* [THE TASK]:
From the line containing "and compact enumerations\\" down to the last line of the material below, copy each line exactly and leave out the rest.

* [TASK MATERIAL]:
▽

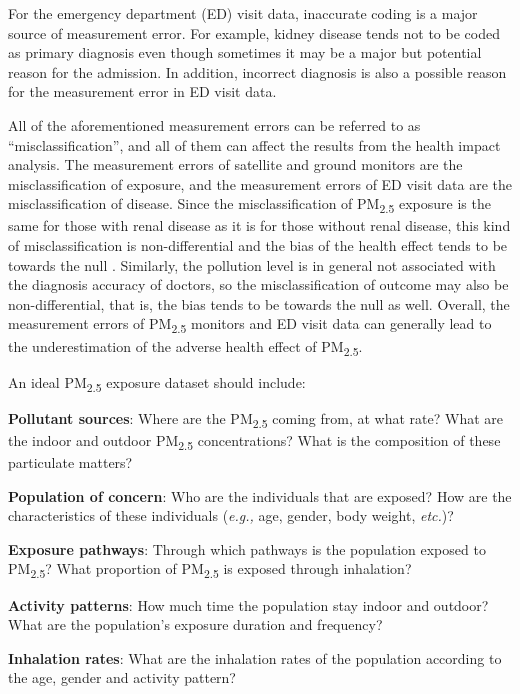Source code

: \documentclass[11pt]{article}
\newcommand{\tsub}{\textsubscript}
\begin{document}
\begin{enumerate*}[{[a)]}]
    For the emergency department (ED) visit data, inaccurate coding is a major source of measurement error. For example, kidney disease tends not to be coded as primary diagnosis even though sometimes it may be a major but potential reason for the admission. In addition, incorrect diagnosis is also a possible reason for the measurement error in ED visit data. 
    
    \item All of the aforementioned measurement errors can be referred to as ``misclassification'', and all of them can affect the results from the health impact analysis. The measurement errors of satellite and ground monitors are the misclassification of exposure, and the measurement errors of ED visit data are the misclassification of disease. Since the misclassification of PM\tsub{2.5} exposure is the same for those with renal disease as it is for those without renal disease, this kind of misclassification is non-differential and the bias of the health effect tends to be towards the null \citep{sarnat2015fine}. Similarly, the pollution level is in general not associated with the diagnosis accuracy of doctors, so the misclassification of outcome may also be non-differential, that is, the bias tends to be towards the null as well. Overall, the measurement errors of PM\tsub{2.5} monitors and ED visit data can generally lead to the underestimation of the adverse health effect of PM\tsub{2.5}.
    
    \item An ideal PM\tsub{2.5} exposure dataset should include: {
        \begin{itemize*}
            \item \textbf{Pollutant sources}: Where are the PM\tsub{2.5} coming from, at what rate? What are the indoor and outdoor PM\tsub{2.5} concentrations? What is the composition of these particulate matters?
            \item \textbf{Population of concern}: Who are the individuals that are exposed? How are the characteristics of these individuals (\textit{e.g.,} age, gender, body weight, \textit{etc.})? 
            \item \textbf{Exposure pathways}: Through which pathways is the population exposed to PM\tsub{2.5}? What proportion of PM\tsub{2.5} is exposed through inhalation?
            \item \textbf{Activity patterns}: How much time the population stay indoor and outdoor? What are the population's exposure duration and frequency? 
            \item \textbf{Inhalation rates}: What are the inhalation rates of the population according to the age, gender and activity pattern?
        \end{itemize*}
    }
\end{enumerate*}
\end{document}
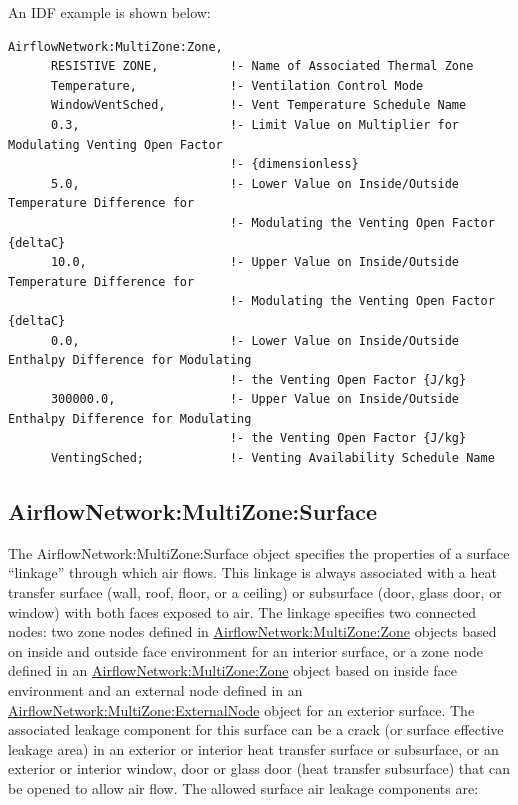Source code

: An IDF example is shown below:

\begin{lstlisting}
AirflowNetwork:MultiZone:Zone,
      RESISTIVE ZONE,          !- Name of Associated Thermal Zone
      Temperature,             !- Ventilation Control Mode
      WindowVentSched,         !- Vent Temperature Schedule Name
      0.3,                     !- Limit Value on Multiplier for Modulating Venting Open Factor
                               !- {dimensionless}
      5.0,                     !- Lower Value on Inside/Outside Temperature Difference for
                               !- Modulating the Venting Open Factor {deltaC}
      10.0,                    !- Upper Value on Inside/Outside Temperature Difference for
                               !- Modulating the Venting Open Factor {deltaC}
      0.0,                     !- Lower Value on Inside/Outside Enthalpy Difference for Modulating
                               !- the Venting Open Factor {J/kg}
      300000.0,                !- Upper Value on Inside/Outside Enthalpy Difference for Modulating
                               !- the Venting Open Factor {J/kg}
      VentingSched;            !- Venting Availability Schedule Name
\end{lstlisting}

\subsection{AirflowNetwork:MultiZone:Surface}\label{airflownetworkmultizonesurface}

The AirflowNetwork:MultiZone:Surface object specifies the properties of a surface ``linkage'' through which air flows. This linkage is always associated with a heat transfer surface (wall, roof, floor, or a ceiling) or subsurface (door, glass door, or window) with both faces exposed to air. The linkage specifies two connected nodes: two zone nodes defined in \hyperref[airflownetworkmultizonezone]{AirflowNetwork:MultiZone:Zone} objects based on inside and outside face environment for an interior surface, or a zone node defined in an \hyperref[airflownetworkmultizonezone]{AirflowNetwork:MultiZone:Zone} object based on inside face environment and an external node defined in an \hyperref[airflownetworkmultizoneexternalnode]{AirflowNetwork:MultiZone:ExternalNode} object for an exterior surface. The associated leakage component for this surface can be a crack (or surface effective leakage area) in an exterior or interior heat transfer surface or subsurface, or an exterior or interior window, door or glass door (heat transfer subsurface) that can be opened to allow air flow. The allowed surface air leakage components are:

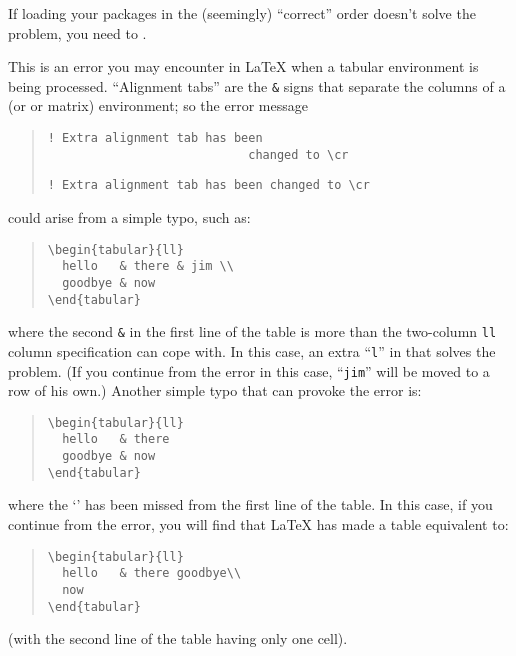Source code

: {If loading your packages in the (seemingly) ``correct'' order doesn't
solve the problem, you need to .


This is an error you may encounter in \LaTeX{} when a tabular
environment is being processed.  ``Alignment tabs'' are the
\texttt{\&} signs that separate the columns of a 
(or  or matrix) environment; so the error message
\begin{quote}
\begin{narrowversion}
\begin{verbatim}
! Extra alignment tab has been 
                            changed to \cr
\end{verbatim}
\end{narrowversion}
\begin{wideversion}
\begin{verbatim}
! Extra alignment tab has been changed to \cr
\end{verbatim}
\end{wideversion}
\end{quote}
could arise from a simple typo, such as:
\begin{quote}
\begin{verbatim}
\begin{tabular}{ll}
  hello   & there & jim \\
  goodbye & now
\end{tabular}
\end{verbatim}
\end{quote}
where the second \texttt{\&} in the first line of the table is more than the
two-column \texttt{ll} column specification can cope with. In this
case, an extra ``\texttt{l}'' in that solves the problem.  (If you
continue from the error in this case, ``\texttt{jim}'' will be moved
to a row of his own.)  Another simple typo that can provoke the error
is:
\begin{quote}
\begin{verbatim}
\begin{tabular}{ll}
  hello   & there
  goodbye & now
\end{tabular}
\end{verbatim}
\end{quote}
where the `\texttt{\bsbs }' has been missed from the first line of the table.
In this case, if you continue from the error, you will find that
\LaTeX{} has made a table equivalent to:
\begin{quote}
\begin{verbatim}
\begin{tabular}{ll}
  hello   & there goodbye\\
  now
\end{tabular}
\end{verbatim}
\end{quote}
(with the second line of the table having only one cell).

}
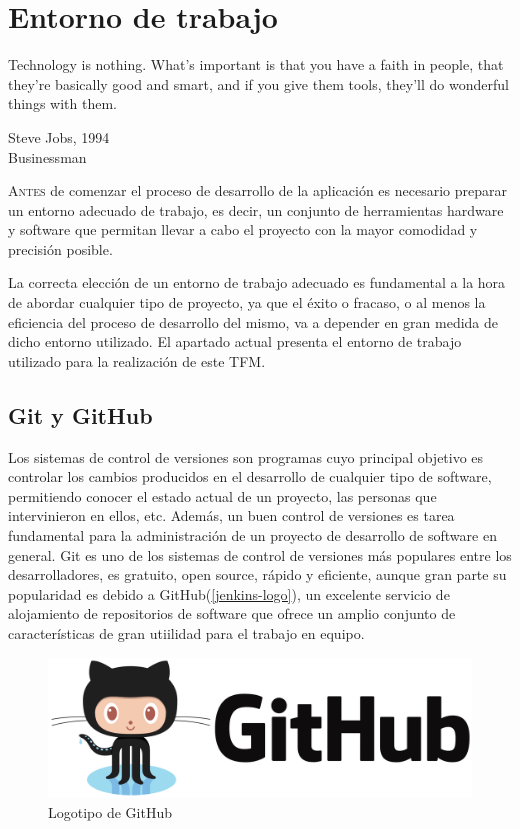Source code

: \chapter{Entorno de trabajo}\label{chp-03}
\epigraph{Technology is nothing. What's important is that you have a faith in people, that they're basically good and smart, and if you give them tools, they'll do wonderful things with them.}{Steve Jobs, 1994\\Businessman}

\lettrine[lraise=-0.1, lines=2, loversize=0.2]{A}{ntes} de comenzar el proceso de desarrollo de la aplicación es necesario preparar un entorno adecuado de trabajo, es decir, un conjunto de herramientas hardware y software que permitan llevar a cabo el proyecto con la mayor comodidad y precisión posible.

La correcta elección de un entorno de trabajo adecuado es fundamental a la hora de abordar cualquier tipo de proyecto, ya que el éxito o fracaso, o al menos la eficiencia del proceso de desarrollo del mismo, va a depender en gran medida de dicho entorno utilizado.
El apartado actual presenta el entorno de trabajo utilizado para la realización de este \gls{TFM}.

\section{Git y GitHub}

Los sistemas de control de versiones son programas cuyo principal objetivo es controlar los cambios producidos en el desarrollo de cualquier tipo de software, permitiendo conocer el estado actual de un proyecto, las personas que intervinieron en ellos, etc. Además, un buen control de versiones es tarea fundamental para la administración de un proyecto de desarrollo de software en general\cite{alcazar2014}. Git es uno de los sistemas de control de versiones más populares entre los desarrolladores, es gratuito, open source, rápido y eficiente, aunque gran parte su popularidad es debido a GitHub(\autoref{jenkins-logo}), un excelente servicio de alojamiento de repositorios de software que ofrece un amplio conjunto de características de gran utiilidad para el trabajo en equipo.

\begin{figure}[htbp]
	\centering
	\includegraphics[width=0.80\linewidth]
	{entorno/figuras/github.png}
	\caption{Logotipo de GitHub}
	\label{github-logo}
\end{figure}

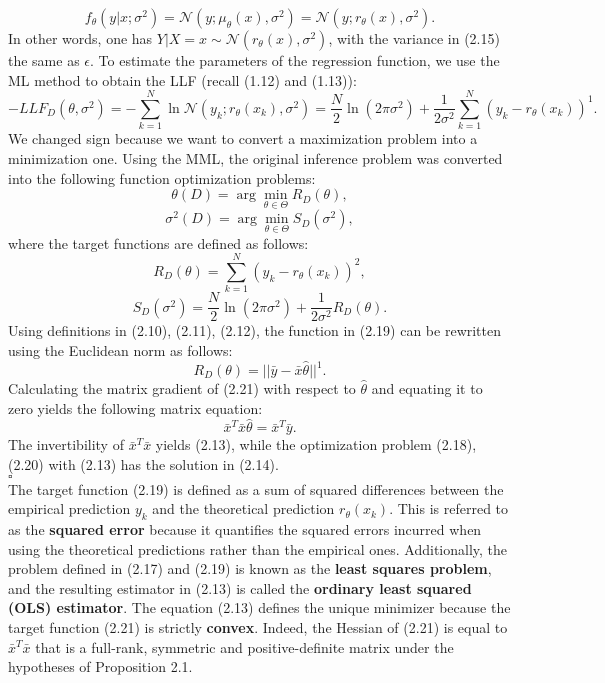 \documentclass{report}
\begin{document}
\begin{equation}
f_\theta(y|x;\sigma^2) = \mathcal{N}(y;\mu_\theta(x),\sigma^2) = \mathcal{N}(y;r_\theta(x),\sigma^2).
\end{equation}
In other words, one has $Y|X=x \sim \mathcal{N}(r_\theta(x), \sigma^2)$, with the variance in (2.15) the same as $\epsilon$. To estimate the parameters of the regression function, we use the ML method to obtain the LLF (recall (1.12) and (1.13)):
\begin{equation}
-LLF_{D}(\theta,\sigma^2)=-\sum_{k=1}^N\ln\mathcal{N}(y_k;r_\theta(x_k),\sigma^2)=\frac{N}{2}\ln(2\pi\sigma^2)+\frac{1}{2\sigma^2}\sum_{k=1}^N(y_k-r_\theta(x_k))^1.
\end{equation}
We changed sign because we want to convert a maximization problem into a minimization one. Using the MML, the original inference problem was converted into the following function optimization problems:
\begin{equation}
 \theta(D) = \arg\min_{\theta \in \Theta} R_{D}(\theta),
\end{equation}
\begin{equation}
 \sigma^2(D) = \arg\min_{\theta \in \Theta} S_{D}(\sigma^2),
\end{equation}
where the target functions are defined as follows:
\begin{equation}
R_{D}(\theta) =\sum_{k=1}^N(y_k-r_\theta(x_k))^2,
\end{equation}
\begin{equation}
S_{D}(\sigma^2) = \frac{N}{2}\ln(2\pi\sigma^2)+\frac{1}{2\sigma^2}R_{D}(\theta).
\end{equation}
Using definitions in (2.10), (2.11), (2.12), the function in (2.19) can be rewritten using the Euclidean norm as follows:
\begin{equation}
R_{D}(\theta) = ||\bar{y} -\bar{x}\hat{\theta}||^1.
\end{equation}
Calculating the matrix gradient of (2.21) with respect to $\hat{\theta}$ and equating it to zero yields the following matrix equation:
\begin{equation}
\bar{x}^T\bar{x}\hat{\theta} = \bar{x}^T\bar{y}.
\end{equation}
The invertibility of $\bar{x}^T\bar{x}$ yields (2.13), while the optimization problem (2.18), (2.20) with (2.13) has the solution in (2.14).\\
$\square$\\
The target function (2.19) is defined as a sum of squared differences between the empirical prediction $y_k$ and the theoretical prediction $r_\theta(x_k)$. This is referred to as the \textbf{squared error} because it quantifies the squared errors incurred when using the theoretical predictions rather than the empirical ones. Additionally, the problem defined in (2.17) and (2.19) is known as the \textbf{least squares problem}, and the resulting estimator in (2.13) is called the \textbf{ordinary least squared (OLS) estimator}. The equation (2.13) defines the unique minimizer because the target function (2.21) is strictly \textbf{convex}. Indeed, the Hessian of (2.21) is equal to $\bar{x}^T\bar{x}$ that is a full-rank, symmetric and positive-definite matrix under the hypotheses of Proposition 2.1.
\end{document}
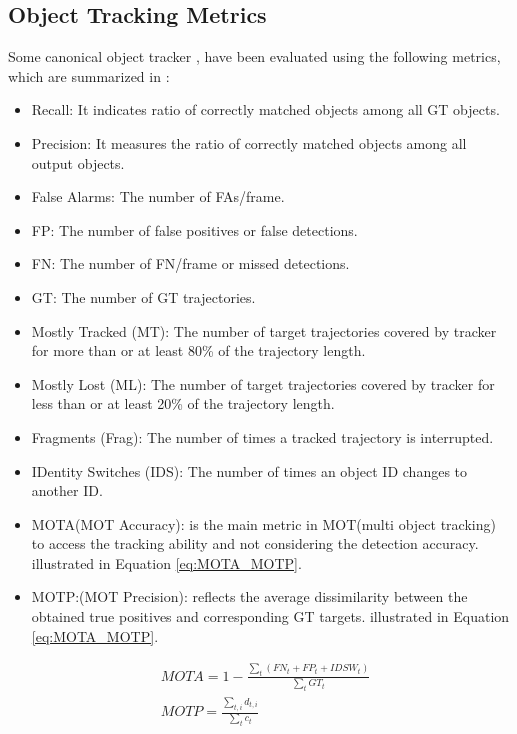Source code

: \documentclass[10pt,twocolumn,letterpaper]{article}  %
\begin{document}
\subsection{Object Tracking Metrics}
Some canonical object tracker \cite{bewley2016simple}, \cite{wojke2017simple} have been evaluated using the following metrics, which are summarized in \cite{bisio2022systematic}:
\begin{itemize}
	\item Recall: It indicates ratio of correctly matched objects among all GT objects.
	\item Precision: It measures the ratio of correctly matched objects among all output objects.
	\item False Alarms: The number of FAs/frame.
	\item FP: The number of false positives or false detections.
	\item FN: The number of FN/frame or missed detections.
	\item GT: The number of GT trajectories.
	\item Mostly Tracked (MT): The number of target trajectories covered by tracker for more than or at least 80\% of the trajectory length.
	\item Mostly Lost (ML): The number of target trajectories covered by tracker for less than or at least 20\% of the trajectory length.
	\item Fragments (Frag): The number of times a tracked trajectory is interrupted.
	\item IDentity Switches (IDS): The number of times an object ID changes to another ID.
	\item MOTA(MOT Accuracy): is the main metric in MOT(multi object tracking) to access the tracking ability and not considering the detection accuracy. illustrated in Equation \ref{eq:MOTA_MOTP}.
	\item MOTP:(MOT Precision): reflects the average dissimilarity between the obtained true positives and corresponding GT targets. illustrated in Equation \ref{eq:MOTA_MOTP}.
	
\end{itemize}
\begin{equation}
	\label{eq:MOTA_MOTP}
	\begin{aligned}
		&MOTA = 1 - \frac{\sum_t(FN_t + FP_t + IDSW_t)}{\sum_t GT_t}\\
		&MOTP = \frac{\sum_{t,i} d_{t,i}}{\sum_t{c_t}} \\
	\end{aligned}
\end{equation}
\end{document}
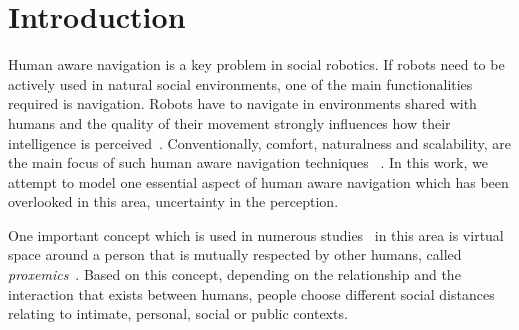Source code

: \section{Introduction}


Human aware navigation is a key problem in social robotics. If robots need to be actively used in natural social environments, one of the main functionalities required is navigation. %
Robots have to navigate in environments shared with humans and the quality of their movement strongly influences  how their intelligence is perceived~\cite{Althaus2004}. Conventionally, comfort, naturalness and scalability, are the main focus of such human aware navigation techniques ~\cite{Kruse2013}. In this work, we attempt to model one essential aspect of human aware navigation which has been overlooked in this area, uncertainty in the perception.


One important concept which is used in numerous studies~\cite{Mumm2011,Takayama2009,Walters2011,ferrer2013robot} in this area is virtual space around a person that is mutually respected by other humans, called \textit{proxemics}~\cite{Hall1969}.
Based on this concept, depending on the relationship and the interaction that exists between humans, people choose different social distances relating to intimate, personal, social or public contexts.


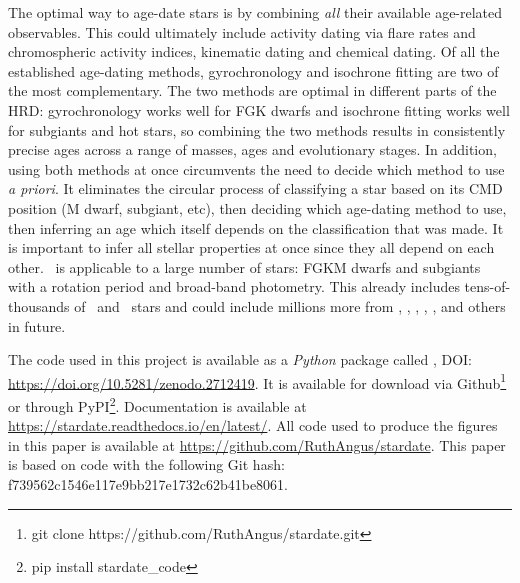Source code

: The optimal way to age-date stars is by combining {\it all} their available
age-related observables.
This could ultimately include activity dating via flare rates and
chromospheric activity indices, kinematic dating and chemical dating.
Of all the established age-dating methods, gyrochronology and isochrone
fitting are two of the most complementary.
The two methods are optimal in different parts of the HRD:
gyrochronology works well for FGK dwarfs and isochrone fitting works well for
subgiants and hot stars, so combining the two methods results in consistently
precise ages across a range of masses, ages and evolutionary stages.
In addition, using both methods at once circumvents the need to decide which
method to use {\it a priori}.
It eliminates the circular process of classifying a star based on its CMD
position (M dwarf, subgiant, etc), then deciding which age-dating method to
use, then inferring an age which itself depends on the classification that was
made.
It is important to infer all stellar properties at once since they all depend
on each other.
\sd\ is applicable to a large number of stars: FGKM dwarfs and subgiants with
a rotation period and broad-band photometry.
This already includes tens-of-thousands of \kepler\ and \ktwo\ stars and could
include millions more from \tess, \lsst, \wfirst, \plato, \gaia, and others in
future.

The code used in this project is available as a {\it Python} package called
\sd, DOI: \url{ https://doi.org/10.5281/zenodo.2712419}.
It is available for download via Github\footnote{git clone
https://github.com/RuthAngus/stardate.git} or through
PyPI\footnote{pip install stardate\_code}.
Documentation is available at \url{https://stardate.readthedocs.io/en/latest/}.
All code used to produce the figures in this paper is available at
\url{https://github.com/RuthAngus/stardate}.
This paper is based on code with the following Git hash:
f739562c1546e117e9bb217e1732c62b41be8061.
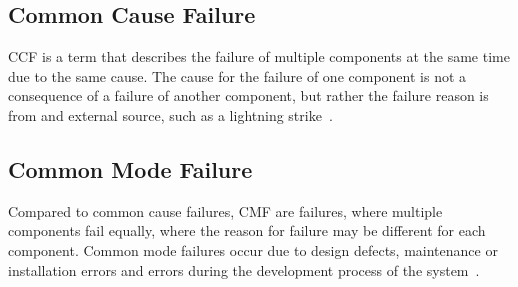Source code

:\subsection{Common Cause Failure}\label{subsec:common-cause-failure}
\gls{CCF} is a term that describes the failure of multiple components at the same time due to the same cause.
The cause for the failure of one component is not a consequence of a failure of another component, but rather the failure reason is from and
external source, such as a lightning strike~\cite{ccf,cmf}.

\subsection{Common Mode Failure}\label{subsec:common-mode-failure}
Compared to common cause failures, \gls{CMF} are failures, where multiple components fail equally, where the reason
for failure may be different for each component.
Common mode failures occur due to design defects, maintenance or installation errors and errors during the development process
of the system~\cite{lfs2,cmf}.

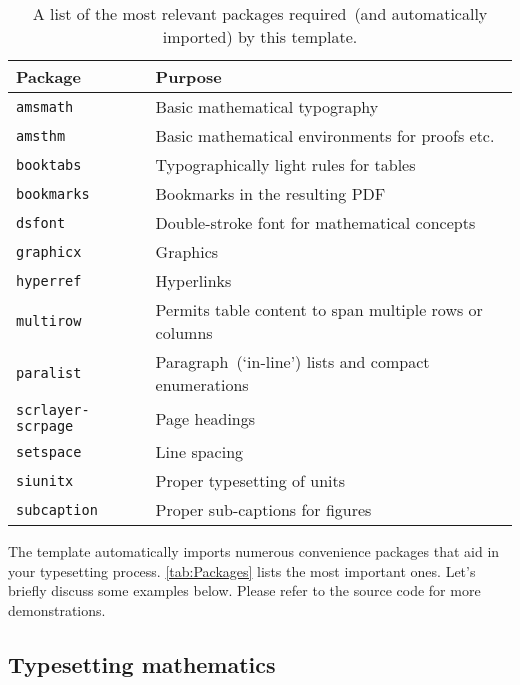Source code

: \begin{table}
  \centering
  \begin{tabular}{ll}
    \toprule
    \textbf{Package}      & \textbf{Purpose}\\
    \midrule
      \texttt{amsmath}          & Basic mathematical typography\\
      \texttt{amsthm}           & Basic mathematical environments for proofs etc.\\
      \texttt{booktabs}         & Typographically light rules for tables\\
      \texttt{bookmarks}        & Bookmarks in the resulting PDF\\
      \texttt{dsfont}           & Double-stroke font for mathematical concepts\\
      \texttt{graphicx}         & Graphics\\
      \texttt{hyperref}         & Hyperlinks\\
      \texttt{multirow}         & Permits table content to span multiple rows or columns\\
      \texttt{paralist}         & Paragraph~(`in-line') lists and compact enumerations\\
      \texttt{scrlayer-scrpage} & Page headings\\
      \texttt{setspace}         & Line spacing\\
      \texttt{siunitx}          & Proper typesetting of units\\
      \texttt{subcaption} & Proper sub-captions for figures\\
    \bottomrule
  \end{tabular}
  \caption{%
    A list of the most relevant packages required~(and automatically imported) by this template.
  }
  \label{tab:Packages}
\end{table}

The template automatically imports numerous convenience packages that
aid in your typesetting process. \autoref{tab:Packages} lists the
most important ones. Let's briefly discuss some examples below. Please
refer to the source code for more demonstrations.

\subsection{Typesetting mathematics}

△

* [WRITTEN SOLUTION]:
      \texttt{paralist}         & Paragraph~(`in-line') lists and compact enumerations\\
      \texttt{scrlayer-scrpage} & Page headings\\
      \texttt{setspace}         & Line spacing\\
      \texttt{siunitx}          & Proper typesetting of units\\
      \texttt{subcaption} & Proper sub-captions for figures\\
    \bottomrule
  \end{tabular}
  \caption{%
    A list of the most relevant packages required~(and automatically imported) by this template.
  }
  \label{tab:Packages}
\end{table}

The template automatically imports numerous convenience packages that
aid in your typesetting process. \autoref{tab:Packages} lists the
most important ones. Let's briefly discuss some examples below. Please
refer to the source code for more demonstrations.

\subsection{Typesetting mathematics}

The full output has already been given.